[Dataset entries]
=== Section Start ===

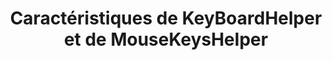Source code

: ﻿---
lang: fr
title: Caractéristiques de KeyBoardHelper et de MouseKeysHelper
sections:
  - section_id: features
    type: section_content
    background: gray
    image: /:pagelang:/images/KeyBoardHelper/0.png
    image_alt: Accueil de KeyBoardHelper et de MouseJoyHelper
    title: KeyBoardHelper et MouseJoyHelper
    content: >-
          Avec ***KeyBoardHelper*** & ***MouseKeysHelper*** vous pouvez contrôler les frappes et déplacer le pointeur de votre souris avec votre clavier.
  - section_id: features
    type: section_content
    background: gray
    image: /:pagelang:/images/KeyBoardHelper/1.png
    image_alt: Configuration KeyBoardHelper pour aider avec les problèmes de frappe
    title:  KeyBoardHelper
    content: >-
      Avez-vous du mal à appuyer sur les touches ?


      ***KeyBoardHelper*** peut vous aider !


      * Décidez si vous souhaitez que l'assistant KeyBoardHelper soit activé au démarrage de MouseHelper.

      * Indiquez combien de temps vous devez maintenir une touche enfoncée pour qu'elle soit considérée comme bonne.

      * Vous pouvez également indiquer combien de temps attendre pour la première répétition de la touche

  - section_id: features
    type: section_content
    background: gray
    image: /:pagelang:/images/KeyBoardHelper/2.png
    image_alt: Pour contrôler la configuration du pointeur de la souris avec le clavier
    title:  MouseKeysHelper
    content: >-
      Avez-vous besoin du clavier pour faire fonctionner la souris ?

      Avec ***MouseKeysHelper***, vous pouvez l'obtenir !


      * Décidez si vous souhaitez que l'assistant MouseKeysHelper soit activé au démarrage de MouseHelper.

      * Indiquez la vitesse du pointeur lors de son déplacement avec le clavier.

      * Vous pouvez affecter les touches qui serviront à déplacer la souris, cliquer gauche, droite, etc...

seo:
  title: Caractéristique de KeyBoardHelper et de MouseKeysHelper
  description: Caractéristiques de KeyBoardHelper et de MouseKeysHelper
  extra:
    - name: 'og:type'
      value: website
      keyName: property
    - name: 'og:title'
      value: Caractéristiques de KeyBoardHelper et de MouseKeysHelper 
      keyName: property
    - name: 'og:description'
      value: Caractéristiques de KeyBoardHelper et MouseKeysHelper 
      keyName: property
    - name: 'og:image'
      value: /:pagelang:/images/KeyBoardHelper/0.png
      keyName: property
      relativeUrl: true
    - name: 'twitter:card'
      value: summary_large_image
    - name: 'twitter:title'
      value: Caractéristiques de KeyBoardHelper et de MouseKeysHelper 
    - name: 'twitter:description'
      value: Cette page décrit les caractéristiques de KeyBoardHelper et de MouseKeysHelper.
    - name: 'twitter:image'
      value: /:pagelang:/images/KeyBoardHelper/0.png
      relativeUrl: true
layout: landing
---
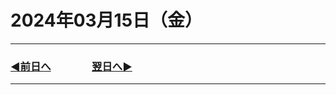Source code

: # 2024年03月15日（金）

---

### [◀️前日へ](https://github.com/yuasys/chatty-journal/blob/main/2024/03/2024-03-14.md)&emsp;&emsp;&emsp;&emsp;[翌日へ▶️](https://github.com/yuasys/chatty-journal/blob/main/2024/03/2024-03-16.md)

---

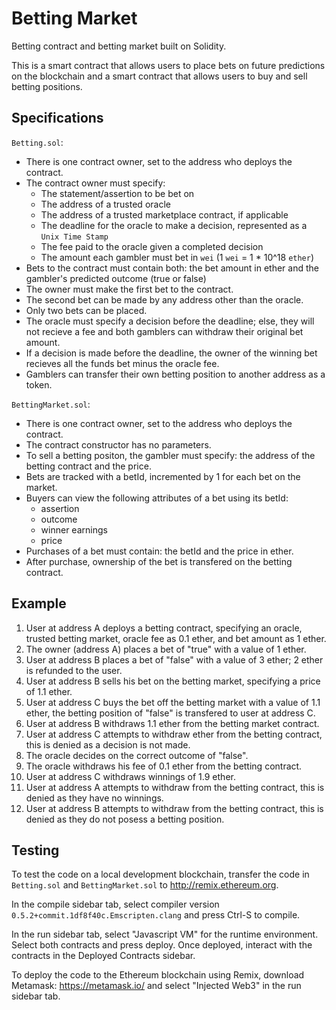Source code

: # Betting Market
Betting contract and betting market built on Solidity. 

This is a smart contract that allows users to place bets on future predictions on the blockchain and a smart contract that allows users to buy and sell betting positions.

## Specifications 
`Betting.sol`:
- There is one contract owner, set to the address who deploys the contract.
- The contract owner must specify: 
  - The statement/assertion to be bet on
  - The address of a trusted oracle
  - The address of a trusted marketplace contract, if applicable
  - The deadline for the oracle to make a decision, represented as a `Unix Time Stamp`
  - The fee paid to the oracle given a completed decision 
  - The amount each gambler must bet in `wei` (1 `wei` = 1 * 10^18 `ether`)
- Bets to the contract must contain both: the bet amount in ether and the gambler's predicted outcome (true or false)
- The owner must make the first bet to the contract. 
- The second bet can be made by any address other than the oracle. 
- Only two bets can be placed.
- The oracle must specify a decision before the deadline; else, they will not recieve a fee and both gamblers can withdraw their original bet amount.
- If a decision is made before the deadline, the owner of the winning bet recieves all the funds bet minus the oracle fee.
- Gamblers can transfer their own betting position to another address as a token.

`BettingMarket.sol`:
- There is one contract owner, set to the address who deploys the contract.
- The contract constructor has no parameters.
- To sell a betting positon, the gambler must specify: the address of the betting contract and the price.
- Bets are tracked with a betId, incremented by 1 for each bet on the market.
- Buyers can view the following attributes of a bet using its betId:
  - assertion
  - outcome
  - winner earnings
  - price
- Purchases of a bet must contain: the betId and the price in ether.
- After purchase, ownership of the bet is transfered on the betting contract.

## Example
1. User at address A deploys a betting contract, specifying an oracle, trusted betting market, oracle fee as 0.1 ether, and bet amount as 1 ether.
2. The owner (address A) places a bet of "true" with a value of 1 ether.
3. User at address B places a bet of "false" with a value of 3 ether; 2 ether is refunded to the user.
4. User at address B sells his bet on the betting market, specifying a price of 1.1 ether.
5. User at address C buys the bet off the betting market with a value of 1.1 ether, the betting position of "false" is transfered to user at address C.
6. User at address B withdraws 1.1 ether from the betting market contract.
7. User at address C attempts to withdraw ether from the betting contract, this is denied as a decision is not made.
8. The oracle decides on the correct outcome of "false".
9. The oracle withdraws his fee of 0.1 ether from the betting contract.
10. User at address C withdraws winnings of 1.9 ether.
11. User at address A attempts to withdraw from the betting contract, this is denied as they have no winnings.
12. User at address B attempts to withdraw from the betting contract, this is denied as they do not posess a betting position.

## Testing
To test the code on a local development blockchain, transfer the code in `Betting.sol` and `BettingMarket.sol` to http://remix.ethereum.org. 

In the compile sidebar tab, select compiler version `0.5.2+commit.1df8f40c.Emscripten.clang` and press Ctrl-S to compile. 

In the run sidebar tab, select "Javascript VM" for the runtime environment. Select both contracts and press deploy. Once deployed, interact with the contracts in the Deployed Contracts sidebar. 

To deploy the code to the Ethereum blockchain using Remix, download Metamask: https://metamask.io/ and select "Injected Web3" in the run sidebar tab.




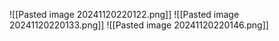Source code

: ![[Pasted image 20241120220122.png]]
![[Pasted image 20241120220133.png]]
![[Pasted image 20241120220146.png]]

=== Section End ===

→ WORK REQUIRED: Extract every line above containing the word "Pasted".

→ FINISHED TASK:
: ![[Pasted image 20241120220122.png]]
![[Pasted image 20241120220133.png]]
![[Pasted image 20241120220146.png]]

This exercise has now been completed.